Anyone that follows my reviews knows that I can get very wordy with my content. Sometimes, I just have a lot to say. And when 10tons, the creators of Sparkle Unleashed and Crimsonland, released their third game this year, Baseball Riot, you’d think should be a lot to say, right? Many people would say this looks like an Angry Birds game with a baseball theme. I won’t deny that claim, and I also have nothing else to contribute to the discussion. It’s functional and it has its enjoyable moments, especially after clearing a level or a succeeding on a tough shot, but overall its features are very ho-hum; what you see is what you get. Believe me when I say that I tried looking for positive or negative features — there just weren’t many.

Baseball Riot Screenshot 1

Here’s what I liked:

Aiming — Thankfully, Baseball Riot uses a free-aim shot system that shows a projected line. Some games only use a bulls-eye at a designated point, which makes it frustrating for precision. There’s not much more I can say other than thank you for not limiting the aiming.

Ragdoll physics — Watching the ball fly into an enemy is pretty satisfying. The enemy groans and falls over in an unnaturally limp manner. As an added bonus, the defeated enemy can collide into another enemy, defeating the secondary enemy in a domino-like fashion. This is a pretty good way to keep a player amused.

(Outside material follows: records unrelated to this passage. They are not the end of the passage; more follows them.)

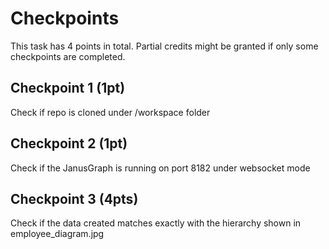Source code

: # Checkpoints

This task has 4 points in total. Partial credits might be granted if only some checkpoints are completed.

## Checkpoint 1 (1pt)

Check if repo is cloned under /workspace folder

## Checkpoint 2 (1pt)

Check if the JanusGraph is running on port 8182 under websocket mode

## Checkpoint 3 (4pts)

Check if the data created matches exactly with the hierarchy shown in employee_diagram.jpg

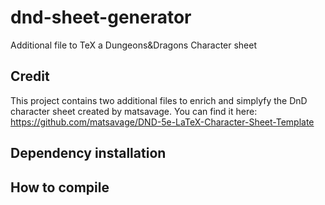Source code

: # dnd-sheet-generator
Additional file to TeX a Dungeons&amp;Dragons Character sheet

## Credit

This project contains two additional files to enrich and simplyfy the DnD character sheet created by matsavage. You can find it here: https://github.com/matsavage/DND-5e-LaTeX-Character-Sheet-Template

## Dependency installation

## How to compile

Baseball Riot Screenshot 2

Here’s what I didn’t like:

Well… — No major problems can be found from playing Baseball Riot. The ball physics are spot-on, although I do get disappointed when I miss a good shot. Everything works cleanly and as intended. The issue is that Baseball Riot plays it too safe, with very little in the way of features to convince players that they’re playing a brand new game. After playing a dozen levels, monotony kicks in fairly quickly since everything feels way too familiar. Nothing prevents the player from having a good time, but neither will they find it necessary to own this game.

Baseball Riot Screenshot 4


To the credit of Baseball Riot, its launch price is very enticing. It’s a good thing too, as my opinions of the game are very minimal despite my best efforts to find anything noteworthy. I will acknowledge that some fun can be had for a short time. If you’re looking for a game to spend a few days on, this can be satisfactory. Otherwise, it is a rather run-of-the-mill title.

Score: Try It

Achievement Notes: The Achievements are fairly straightforward, with two Achievements available in each of the games’ eight regions. Some Achievements will take a lot of trial and error, but getting them isn’t difficult overall.

Baseball Riot was developed and published by 10tons. It was released on December 8, 2015 for $4.99. A copy was provided by 10tons for review purposes.